══ RECORDS SHOWN

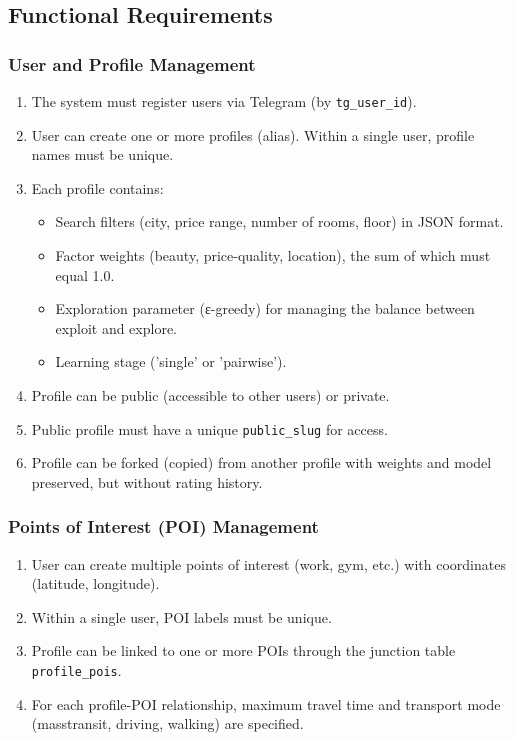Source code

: \documentclass[12pt,a4paper]{article}
\begin{document}
\subsection{Functional Requirements}

\subsubsection{User and Profile Management}
\begin{enumerate}
    \item The system must register users via Telegram (by \texttt{tg\_user\_id}).
    \item User can create one or more profiles (alias). Within a single user, profile names must be unique.
    \item Each profile contains:
    \begin{itemize}
        \item Search filters (city, price range, number of rooms, floor) in JSON format.
        \item Factor weights (beauty, price-quality, location), the sum of which must equal 1.0.
        \item Exploration parameter (ε-greedy) for managing the balance between exploit and explore.
        \item Learning stage ('single' or 'pairwise').
    \end{itemize}
    \item Profile can be public (accessible to other users) or private.
    \item Public profile must have a unique \texttt{public\_slug} for access.
    \item Profile can be forked (copied) from another profile with weights and model preserved, but without rating history.
\end{enumerate}

\subsubsection{Points of Interest (POI) Management}
\begin{enumerate}
    \item User can create multiple points of interest (work, gym, etc.) with coordinates (latitude, longitude).
    \item Within a single user, POI labels must be unique.
    \item Profile can be linked to one or more POIs through the junction table \texttt{profile\_pois}.
    \item For each profile-POI relationship, maximum travel time and transport mode (masstransit, driving, walking) are specified.
\end{enumerate}
\end{document}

════

== PROBLEM DESCRIPTION ==
The lines to return are those in the entries above that include "subsubsection".

== PROBLEM SOLUTION ==
\subsubsection{User and Profile Management}
\subsubsection{Points of Interest (POI) Management}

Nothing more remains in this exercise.